Yesterday the government announced that Virgin Trains would not run the West Coast mainline for the first time since 1997. A consortium of FirstGroup and Trenitalia (the Italian state rail operator, we have state run rail in the UK, it’s just not our state that runs it) will take over the Franchise in December.
The Franchise system has come in for some pretty heavy criticism recently. And not without good cause. The TUC and rail unions have pointed out that it is inefficient to regularly re-tender for train franchises. It duplicates functions across all the companies bidding to run a single service and simply managing the process is a drain on the public purse. The House of Commons Transport Committee pointed out that Franchising has failed to drive up competition, as the Department for Transport (DfT) very often receives only one or two bids for each franchise, and the tax payer is often left liable for any losses. Even the man heading up a full review of the rail industry, Keith Williams, has stated that the franchise system is not fit for purpose.

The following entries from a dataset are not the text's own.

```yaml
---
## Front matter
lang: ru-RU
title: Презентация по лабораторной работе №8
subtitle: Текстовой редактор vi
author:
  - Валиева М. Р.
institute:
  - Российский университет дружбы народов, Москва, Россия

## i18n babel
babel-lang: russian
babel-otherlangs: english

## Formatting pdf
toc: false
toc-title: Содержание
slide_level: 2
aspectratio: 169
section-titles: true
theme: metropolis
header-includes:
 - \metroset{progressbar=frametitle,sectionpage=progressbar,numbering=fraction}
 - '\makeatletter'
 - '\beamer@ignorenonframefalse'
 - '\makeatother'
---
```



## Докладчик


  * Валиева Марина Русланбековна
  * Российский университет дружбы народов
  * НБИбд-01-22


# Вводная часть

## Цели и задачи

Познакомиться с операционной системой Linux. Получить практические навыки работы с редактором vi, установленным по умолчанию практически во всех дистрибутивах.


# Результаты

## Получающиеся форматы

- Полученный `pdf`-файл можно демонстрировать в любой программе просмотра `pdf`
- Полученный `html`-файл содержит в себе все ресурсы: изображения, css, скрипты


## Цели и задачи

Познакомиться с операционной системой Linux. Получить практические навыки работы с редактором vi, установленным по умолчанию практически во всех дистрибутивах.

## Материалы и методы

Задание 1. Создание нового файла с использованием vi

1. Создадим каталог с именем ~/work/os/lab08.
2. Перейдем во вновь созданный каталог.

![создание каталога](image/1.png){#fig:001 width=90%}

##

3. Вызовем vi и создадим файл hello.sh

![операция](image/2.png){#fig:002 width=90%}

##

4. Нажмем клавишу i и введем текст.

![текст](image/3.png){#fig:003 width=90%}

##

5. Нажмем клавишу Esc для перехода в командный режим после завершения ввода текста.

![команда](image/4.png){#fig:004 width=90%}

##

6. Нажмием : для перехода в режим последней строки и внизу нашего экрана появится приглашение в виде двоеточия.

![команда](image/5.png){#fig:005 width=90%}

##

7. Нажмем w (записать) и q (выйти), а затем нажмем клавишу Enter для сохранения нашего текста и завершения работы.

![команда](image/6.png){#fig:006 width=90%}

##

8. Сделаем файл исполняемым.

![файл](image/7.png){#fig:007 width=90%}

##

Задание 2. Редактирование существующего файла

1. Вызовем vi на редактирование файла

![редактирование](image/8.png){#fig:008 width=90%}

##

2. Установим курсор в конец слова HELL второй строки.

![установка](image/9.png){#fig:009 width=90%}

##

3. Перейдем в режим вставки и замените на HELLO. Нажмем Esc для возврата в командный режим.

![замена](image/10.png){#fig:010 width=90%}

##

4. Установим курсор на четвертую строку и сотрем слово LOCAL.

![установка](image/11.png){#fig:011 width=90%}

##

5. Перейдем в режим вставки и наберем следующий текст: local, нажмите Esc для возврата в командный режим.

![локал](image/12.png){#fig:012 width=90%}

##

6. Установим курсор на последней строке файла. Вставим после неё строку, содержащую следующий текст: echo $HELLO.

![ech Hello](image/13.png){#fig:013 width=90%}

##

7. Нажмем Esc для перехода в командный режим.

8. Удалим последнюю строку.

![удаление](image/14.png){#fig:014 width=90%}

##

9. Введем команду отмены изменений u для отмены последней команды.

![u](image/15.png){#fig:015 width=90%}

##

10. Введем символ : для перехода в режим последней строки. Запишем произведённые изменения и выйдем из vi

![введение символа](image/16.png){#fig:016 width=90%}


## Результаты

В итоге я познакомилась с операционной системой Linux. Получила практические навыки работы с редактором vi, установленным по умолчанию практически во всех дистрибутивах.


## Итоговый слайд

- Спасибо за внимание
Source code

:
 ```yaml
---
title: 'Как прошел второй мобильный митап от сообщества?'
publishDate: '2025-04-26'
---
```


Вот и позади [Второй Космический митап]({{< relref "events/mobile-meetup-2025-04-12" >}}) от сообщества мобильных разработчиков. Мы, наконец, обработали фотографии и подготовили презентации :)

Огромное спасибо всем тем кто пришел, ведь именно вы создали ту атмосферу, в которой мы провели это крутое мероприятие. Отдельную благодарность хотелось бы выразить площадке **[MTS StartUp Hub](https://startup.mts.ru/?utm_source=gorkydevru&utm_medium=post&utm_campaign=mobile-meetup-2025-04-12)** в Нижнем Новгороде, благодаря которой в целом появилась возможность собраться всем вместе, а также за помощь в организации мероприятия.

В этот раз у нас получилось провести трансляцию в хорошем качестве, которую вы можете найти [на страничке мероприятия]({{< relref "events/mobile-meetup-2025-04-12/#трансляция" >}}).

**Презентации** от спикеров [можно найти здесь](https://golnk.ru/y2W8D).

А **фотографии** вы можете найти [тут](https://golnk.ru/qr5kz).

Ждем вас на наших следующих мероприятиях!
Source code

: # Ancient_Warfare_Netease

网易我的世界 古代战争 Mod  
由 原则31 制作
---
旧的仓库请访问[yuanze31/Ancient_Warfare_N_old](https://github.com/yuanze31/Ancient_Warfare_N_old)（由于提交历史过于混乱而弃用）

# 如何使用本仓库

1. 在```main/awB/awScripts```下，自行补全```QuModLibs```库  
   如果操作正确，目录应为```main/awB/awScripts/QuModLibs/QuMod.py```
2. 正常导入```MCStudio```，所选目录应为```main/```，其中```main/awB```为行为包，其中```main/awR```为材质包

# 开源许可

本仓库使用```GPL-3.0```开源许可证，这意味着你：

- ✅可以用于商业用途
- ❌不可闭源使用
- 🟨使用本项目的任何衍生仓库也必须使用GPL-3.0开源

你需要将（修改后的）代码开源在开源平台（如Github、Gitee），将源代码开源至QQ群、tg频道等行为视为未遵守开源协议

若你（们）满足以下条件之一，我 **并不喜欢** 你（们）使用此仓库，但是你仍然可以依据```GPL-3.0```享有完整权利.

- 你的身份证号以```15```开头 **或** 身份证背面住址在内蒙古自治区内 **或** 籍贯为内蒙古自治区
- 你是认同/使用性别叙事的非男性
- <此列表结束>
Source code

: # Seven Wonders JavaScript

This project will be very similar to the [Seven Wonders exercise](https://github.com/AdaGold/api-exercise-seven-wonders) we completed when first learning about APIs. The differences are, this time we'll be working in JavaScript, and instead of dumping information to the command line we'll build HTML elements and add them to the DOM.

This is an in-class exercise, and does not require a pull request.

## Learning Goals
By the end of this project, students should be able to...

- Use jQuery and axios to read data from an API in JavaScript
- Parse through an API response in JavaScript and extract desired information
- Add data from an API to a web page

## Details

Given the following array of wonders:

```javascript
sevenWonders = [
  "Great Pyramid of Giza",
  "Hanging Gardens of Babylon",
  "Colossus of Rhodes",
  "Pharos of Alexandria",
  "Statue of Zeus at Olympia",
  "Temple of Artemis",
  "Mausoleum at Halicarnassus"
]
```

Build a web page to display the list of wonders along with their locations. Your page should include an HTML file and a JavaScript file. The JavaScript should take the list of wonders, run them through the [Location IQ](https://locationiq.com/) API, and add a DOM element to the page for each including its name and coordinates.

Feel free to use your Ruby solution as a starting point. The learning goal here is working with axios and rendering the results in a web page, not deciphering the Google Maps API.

Transport minister Grant Shapps was quick to reassure the public that the latest franchise is in keeping with the guidelines set out by the Williams Review, and that Williams himself had signed off on the deal. This might surprise some observers, because we are still waiting for Williams to publish his recommendations on how to reform Franchising, beyond a few hints that a lot of responsibility will be taken out of the hands of the DfT.
But the fact is, whether or not the latest franchise award matches Keith Williams’s standards, franchising itself is the problem. What we need, is a radical overhaul of our rail system, and that should start with public ownership. Publicly owned rail would divert the £200m in dividends that Train Operating Companies paid in dividends towards improving infrastructure or reducing fares. It would strip out the costly duplication of roles across multiple TOCs and Network Rail, reducing the numerous inefficient and often dysfunctional interfaces between train, track and infrastructure - all of which are ultimately paid for by passengers and the taxpayer. And a reformed, integrated national rail system under public ownership could allow passengers and rail workers to have a real say in how the industry is run, for the benefit of all.
Williams is right, the current franchise system is broken, but the problem is franchising, and the solution to that is public ownership.